Se per arrivare all’esplosione delle Lager sarebbe stato necessario attendere fino a poco prima della metà Ottocento, nel corso dei secoli tra il XII e il XIX, a scrivere il romanzo di pinte e boccali sono state le Ale. Una famiglia che fa perno sull’attività di lieviti appartenenti alla specie Saccharomyces Cerevisiae, utilizzata nella produzione del pane come del vino: le cui cellule prediligono temperature tra i 13 e i 25 gradi – maggiori rispetto a quelle preferite dal Pastorianus – e, nell’esercitare il proprio metabolismo, tendono ad aggregarsi in colonie, offrendo con ciò una superficie di spinta all’andride carbonica in tumultuosa risalita, il che le porta a muoversi verso l’alto e ad addensarsi in corrispondenza della superficie del tino di fermentazione (top fermentation in inglese; obergärung in tedesco).
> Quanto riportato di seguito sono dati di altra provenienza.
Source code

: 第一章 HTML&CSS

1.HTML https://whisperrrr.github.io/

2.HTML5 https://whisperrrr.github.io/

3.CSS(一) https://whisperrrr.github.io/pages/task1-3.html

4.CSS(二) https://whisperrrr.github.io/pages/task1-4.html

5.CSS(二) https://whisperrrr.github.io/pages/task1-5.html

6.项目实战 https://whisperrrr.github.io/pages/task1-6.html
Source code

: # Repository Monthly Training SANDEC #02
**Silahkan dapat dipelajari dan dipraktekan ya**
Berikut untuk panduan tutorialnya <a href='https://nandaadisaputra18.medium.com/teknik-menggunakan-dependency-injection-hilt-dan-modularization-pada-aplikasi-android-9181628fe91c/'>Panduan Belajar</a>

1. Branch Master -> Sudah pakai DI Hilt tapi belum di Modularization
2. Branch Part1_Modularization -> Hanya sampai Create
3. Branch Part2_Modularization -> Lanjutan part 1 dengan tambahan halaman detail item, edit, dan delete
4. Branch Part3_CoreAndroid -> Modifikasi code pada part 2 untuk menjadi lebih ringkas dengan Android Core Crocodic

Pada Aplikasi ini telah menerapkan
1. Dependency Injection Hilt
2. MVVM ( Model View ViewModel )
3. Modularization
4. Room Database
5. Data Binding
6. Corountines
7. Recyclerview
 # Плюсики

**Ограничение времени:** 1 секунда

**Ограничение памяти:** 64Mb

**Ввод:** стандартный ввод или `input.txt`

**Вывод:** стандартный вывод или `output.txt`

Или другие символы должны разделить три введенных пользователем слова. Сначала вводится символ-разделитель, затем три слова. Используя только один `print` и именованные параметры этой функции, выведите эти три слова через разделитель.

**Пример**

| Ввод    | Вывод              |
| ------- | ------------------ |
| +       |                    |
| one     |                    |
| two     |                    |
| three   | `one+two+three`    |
Il nome d’arte delle alte fermentazione è appunto Ale, termine la cui etimologia rimanda probabilmente alla voce latino alere, ovvero alimentare, nutrire (da cui l’aggettivo altus ovvero alimentato e, dunque, cresciuto in altezza ); ma un’ipotesi alternativa preferisce puntare sulla parentela con il celtico alausa , forse definizione stante per il concetto di birra chiara. Dominatrici della scena per larghissima parte del secondo millennio dopo Cristo, le Ales possono essere immaginate come le appartenenti a un albero genealogico che ha avuto a disposizione molto tempo per ramificarsi in numerose direzioni: ciascuna delle quali corrispondente a una specifica tipologia birraria. Ecco perché molti degli stili storici, soprattutto inglesi e belgi (ma anche alcuni tedeschi, come le Weizen), appartengono alla progenie dell’alta fermentazione.
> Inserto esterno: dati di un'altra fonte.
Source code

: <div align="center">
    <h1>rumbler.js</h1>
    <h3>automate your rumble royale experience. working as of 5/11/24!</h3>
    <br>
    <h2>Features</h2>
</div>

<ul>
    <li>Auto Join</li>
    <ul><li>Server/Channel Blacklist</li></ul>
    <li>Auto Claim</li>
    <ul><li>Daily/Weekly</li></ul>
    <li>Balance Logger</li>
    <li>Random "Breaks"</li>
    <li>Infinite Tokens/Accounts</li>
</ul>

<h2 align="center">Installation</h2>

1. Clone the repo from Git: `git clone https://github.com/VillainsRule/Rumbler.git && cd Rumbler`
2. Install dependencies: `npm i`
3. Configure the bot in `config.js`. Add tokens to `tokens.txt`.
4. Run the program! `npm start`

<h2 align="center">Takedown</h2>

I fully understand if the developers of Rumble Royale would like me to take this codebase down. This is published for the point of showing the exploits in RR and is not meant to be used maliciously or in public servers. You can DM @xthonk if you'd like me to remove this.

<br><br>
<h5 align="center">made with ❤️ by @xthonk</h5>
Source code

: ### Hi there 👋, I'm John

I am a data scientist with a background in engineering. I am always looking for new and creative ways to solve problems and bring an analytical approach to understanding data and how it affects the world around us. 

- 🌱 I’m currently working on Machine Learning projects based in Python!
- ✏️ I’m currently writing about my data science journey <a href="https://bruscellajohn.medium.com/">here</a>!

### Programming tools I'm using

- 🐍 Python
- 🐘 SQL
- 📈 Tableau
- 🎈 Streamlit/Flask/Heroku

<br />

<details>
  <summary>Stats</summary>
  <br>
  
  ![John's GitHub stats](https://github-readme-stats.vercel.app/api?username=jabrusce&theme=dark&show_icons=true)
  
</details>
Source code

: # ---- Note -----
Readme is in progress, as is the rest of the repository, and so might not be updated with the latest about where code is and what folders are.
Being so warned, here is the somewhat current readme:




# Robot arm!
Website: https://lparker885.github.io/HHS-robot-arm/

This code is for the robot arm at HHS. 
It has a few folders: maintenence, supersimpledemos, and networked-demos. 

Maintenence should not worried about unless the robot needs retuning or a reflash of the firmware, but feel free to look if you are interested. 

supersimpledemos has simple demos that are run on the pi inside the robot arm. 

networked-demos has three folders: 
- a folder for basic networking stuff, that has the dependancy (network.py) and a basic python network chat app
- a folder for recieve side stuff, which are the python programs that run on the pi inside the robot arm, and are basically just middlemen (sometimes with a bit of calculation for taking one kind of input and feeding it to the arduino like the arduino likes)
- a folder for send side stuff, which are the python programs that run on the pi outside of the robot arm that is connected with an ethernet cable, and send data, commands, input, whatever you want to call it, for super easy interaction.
E veniamo ai tratti organolettici che costituiscono i comuni denominatori di questo ampio, estremamente ampio (e variegato) perimetro stilistico. Ovvero il privilegio di poter annoverare, nel proprio corredo olfattivo, quei toni fruttati che sono ascrivibili a sostanze chimiche (gli esteri) la cui formazione ha luogo, principalmente, appunto nel corso di dinamiche metaboliche (tipiche proprio dei lieviti facenti capo alla specie Saccharomyces Cerevisiae) condotte in regimi di elevate temperature.
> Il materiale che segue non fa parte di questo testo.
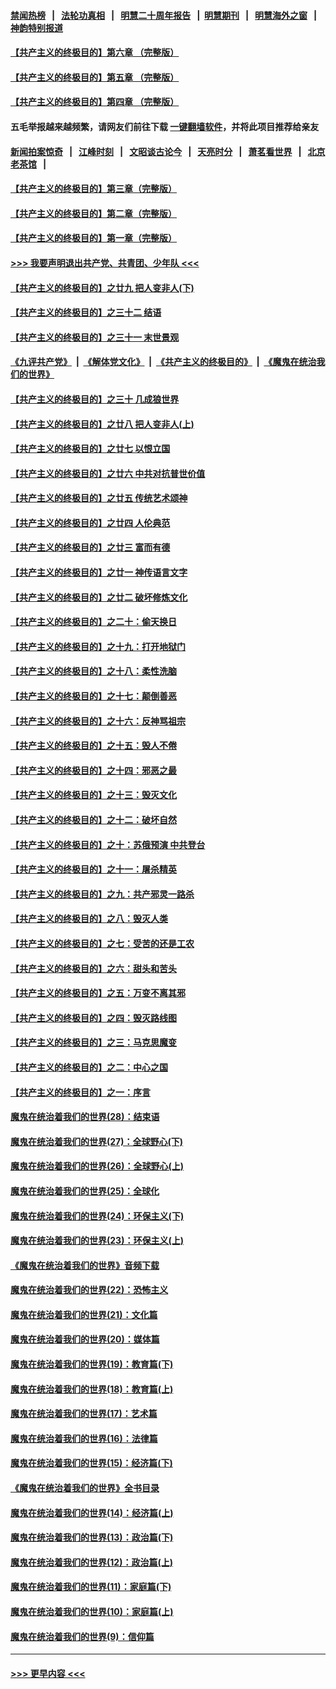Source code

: #### [禁闻热榜](热点新闻.md?=0)  &nbsp;&nbsp;|&nbsp;&nbsp; [法轮功真相](https://github.com/gfw-breaker/truth/blob/master/README.md?=0) &nbsp;&nbsp;|&nbsp;&nbsp; [明慧二十周年报告](https://github.com/gfw-breaker/mh-reports/blob/master/README.md?=0) &nbsp;&nbsp;|&nbsp;&nbsp;[明慧期刊](https://github.com/gfw-breaker/mh-qikan) &nbsp;&nbsp;|&nbsp;&nbsp; [明慧海外之窗](https://github.com/gfw-breaker/mh-news/blob/master/README.md?=0) &nbsp;&nbsp;|&nbsp;&nbsp; [神韵特别报道](https://github.com/gfw-breaker/mh-news/blob/master/shenyun.md?=0)
#### [【共产主义的终极目的】第六章 （完整版）](../pages/nsc422/n11428913.md?t=02280602) 
#### [【共产主义的终极目的】第五章 （完整版）](../pages/nsc422/n11428912.md?t=02280602) 
#### [【共产主义的终极目的】第四章 （完整版）](../pages/nsc422/n11428907.md?t=02280602) 
#### 五毛举报越来越频繁，请网友们前往下载 [一键翻墙软件](https://github.com/gfw-breaker/ssr-accounts)，并将此项目推荐给亲友
#### [新闻拍案惊奇](https://github.com/gfw-breaker/banned-news/blob/master/pages/link4.md) &nbsp;&nbsp;|&nbsp;&nbsp; [江峰时刻](https://github.com/gfw-breaker/banned-news/blob/master/pages/link4.md) &nbsp;&nbsp;|&nbsp;&nbsp; [文昭谈古论今](https://github.com/gfw-breaker/banned-news/blob/master/pages/link4.md) &nbsp;&nbsp;|&nbsp;&nbsp; [天亮时分](https://github.com/gfw-breaker/banned-news/blob/master/pages/link4.md) &nbsp;&nbsp;|&nbsp;&nbsp; [萧茗看世界](https://github.com/gfw-breaker/banned-news/blob/master/pages/link4.md) &nbsp;&nbsp;|&nbsp;&nbsp; [北京老茶馆](https://github.com/gfw-breaker/banned-news/blob/master/pages/link4.md) &nbsp;&nbsp;|&nbsp;&nbsp; 
#### [【共产主义的终极目的】第三章（完整版）](../pages/nsc422/n11428848.md?t=02280602) 
#### [【共产主义的终极目的】第二章（完整版）](../pages/nsc422/n11428831.md?t=02280602) 
#### [【共产主义的终极目的】第一章（完整版）](../pages/nsc422/n11417651.md?t=02280602) 
#### [>>> 我要声明退出共产党、共青团、少年队 <<<](https://github.com/begood0513/goodnews/blob/master/quit/letter.md) 
#### [【共产主义的终极目的】之廿九 把人变非人(下)](../pages/nsc422/n11344140.md?t=02280602) 
#### [【共产主义的终极目的】之三十二 结语](../pages/nsc422/n11360535.md?t=02280602) 
#### [【共产主义的终极目的】之三十一 末世景观](../pages/nsc422/n11351129.md?t=02280602) 
#### [《九评共产党》](https://github.com/begood0513/9ping.md/blob/master/README.md) &nbsp;|&nbsp; [《解体党文化》](../../../../jtdwh.md/blob/master/README.md)  &nbsp;|&nbsp; [《共产主义的终极目的》](../../../../gczydzjmd.md/blob/master/README.md) &nbsp;|&nbsp; [《魔鬼在统治我们的世界》](../../../../mgztzwmdsj.md/blob/master/README.md) 
#### [【共产主义的终极目的】之三十 几成狼世界](../pages/nsc422/n11348280.md?t=02280602) 
#### [【共产主义的终极目的】之廿八 把人变非人(上)](../pages/nsc422/n11340492.md?t=02280602) 
#### [【共产主义的终极目的】之廿七 以恨立国](../pages/nsc422/n11336944.md?t=02280602) 
#### [【共产主义的终极目的】之廿六 中共对抗普世价值](../pages/nsc422/n11324785.md?t=02280602) 
#### [【共产主义的终极目的】之廿五 传统艺术颂神](../pages/nsc422/n11296396.md?t=02280602) 
#### [【共产主义的终极目的】之廿四 人伦典范](../pages/nsc422/n11296397.md?t=02280602) 
#### [【共产主义的终极目的】之廿三 富而有德](../pages/nsc422/n11283598.md?t=02280602) 
#### [【共产主义的终极目的】之廿一 神传语言文字](../pages/nsc422/n11263265.md?t=02280602) 
#### [【共产主义的终极目的】之廿二 破坏修炼文化](../pages/nsc422/n11245728.md?t=02280602) 
#### [【共产主义的终极目的】之二十：偷天换日](../pages/nsc422/n11238846.md?t=02280602) 
#### [【共产主义的终极目的】之十九：打开地狱门](../pages/nsc422/n11206376.md?t=02280602) 
#### [【共产主义的终极目的】之十八：柔性洗脑](../pages/nsc422/n11199994.md?t=02280602) 
#### [【共产主义的终极目的】之十七：颠倒善恶](../pages/nsc422/n11179782.md?t=02280602) 
#### [【共产主义的终极目的】之十六：反神骂祖宗](../pages/nsc422/n11166798.md?t=02280602) 
#### [【共产主义的终极目的】之十五：毁人不倦](../pages/nsc422/n11166792.md?t=02280602) 
#### [【共产主义的终极目的】之十四：邪恶之最](../pages/nsc422/n11150249.md?t=02280602) 
#### [【共产主义的终极目的】之十三：毁灭文化](../pages/nsc422/n11135227.md?t=02280602) 
#### [【共产主义的终极目的】之十二：破坏自然](../pages/nsc422/n11135214.md?t=02280602) 
#### [【共产主义的终极目的】之十：苏俄预演 中共登台](../pages/nsc422/n11118424.md?t=02280602) 
#### [【共产主义的终极目的】之十一：屠杀精英](../pages/nsc422/n11118442.md?t=02280602) 
#### [【共产主义的终极目的】之九：共产邪灵一路杀](../pages/nsc422/n11114139.md?t=02280602) 
#### [【共产主义的终极目的】之八：毁灭人类](../pages/nsc422/n11108503.md?t=02280602) 
#### [【共产主义的终极目的】之七：受苦的还是工农](../pages/nsc422/n11101809.md?t=02280602) 
#### [【共产主义的终极目的】之六：甜头和苦头](../pages/nsc422/n11096971.md?t=02280602) 
#### [【共产主义的终极目的】之五：万变不离其邪](../pages/nsc422/n11091285.md?t=02280602) 
#### [【共产主义的终极目的】之四：毁灭路线图](../pages/nsc422/n11086284.md?t=02280602) 
#### [【共产主义的终极目的】之三：马克思魔变](../pages/nsc422/n11061941.md?t=02280602) 
#### [【共产主义的终极目的】之二：中心之国](../pages/nsc422/n11047728.md?t=02280602) 
#### [【共产主义的终极目的】之一：序言](../pages/nsc422/n11086077.md?t=02280602) 
#### [魔鬼在统治着我们的世界(28)：结束语](../pages/nsc422/n10936246.md?t=02280602) 
#### [魔鬼在统治着我们的世界(27)：全球野心(下)](../pages/nsc422/n10928319.md?t=02280602) 
#### [魔鬼在统治着我们的世界(26)：全球野心(上)](../pages/nsc422/n10900318.md?t=02280602) 
#### [魔鬼在统治着我们的世界(25)：全球化](../pages/nsc422/n10788205.md?t=02280602) 
#### [魔鬼在统治着我们的世界(24)：环保主义(下)](../pages/nsc422/n10695307.md?t=02280602) 
#### [魔鬼在统治着我们的世界(23)：环保主义(上)](../pages/nsc422/n10688613.md?t=02280602) 
#### [《魔鬼在统治着我们的世界》音频下载](../pages/nsc422/n10635553.md?t=02280602) 
#### [魔鬼在统治着我们的世界(22)：恐怖主义](../pages/nsc422/n10614727.md?t=02280602) 
#### [魔鬼在统治着我们的世界(21)：文化篇](../pages/nsc422/n10597706.md?t=02280602) 
#### [魔鬼在统治着我们的世界(20)：媒体篇](../pages/nsc422/n10586579.md?t=02280602) 
#### [魔鬼在统治着我们的世界(19)：教育篇(下)](../pages/nsc422/n10564808.md?t=02280602) 
#### [魔鬼在统治着我们的世界(18)：教育篇(上)](../pages/nsc422/n10526970.md?t=02280602) 
#### [魔鬼在统治着我们的世界(17)：艺术篇](../pages/nsc422/n10499093.md?t=02280602) 
#### [魔鬼在统治着我们的世界(16)：法律篇](../pages/nsc422/n10485969.md?t=02280602) 
#### [魔鬼在统治着我们的世界(15)：经济篇(下)](../pages/nsc422/n10469975.md?t=02280602) 
#### [《魔鬼在统治着我们的世界》全书目录](../pages/nsc422/n10464261.md?t=02280602) 
#### [魔鬼在统治着我们的世界(14)：经济篇(上)](../pages/nsc422/n10457370.md?t=02280602) 
#### [魔鬼在统治着我们的世界(13)：政治篇(下)](../pages/nsc422/n10448270.md?t=02280602) 
#### [魔鬼在统治着我们的世界(12)：政治篇(上)](../pages/nsc422/n10444576.md?t=02280602) 
#### [魔鬼在统治着我们的世界(11)：家庭篇(下)](../pages/nsc422/n10440961.md?t=02280602) 
#### [魔鬼在统治着我们的世界(10)：家庭篇(上)](../pages/nsc422/n10435448.md?t=02280602) 
#### [魔鬼在统治着我们的世界(9)：信仰篇](../pages/nsc422/n10432159.md?t=02280602) 

----
#### [ >>> 更早内容 <<< ](../indexes/nsc422-earlier.md)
Semplificando al massimo: la percezione di note rappresentabili attraverso descrittori quali banana, pera, mela, albicocca, pesca (e così via) in prima o piena maturità è una sorta di indice, di segnale, che induce legittimamente a supporre come la birra in assaggio possa probabilmente collocarsi nel recinto delle Ales. Attenzione, però: la deduzione non sia rigida o, men che meno, dogmatica; vi sono almeno tre dati di fatto da tenere presenti. Primo: alcuni ceppi di lievito ad alta sono sostanzialmente neutri, cioè assai blandamente esterificatori. Secondo punto: tracce di esteri sono riconducibili alla stessa qualità dei malti utilizzati in ricetta: tanto che la loro presenza è ammessa, in quantità minime, anche parlando di tipologie a bassa quali le Bock scure, le Doppelbock, le Baltic Porter e altre ancora. Terza questione: l’avvento sul mercato di luppoli nuovomondisti recanti temi riconducibili a polpe mature (pesca, pera, albicocca) ha in parte modificato il quadro di riferimento precedente, legato in sostanza alla diversa modalità operativa dei fermenti all’opera.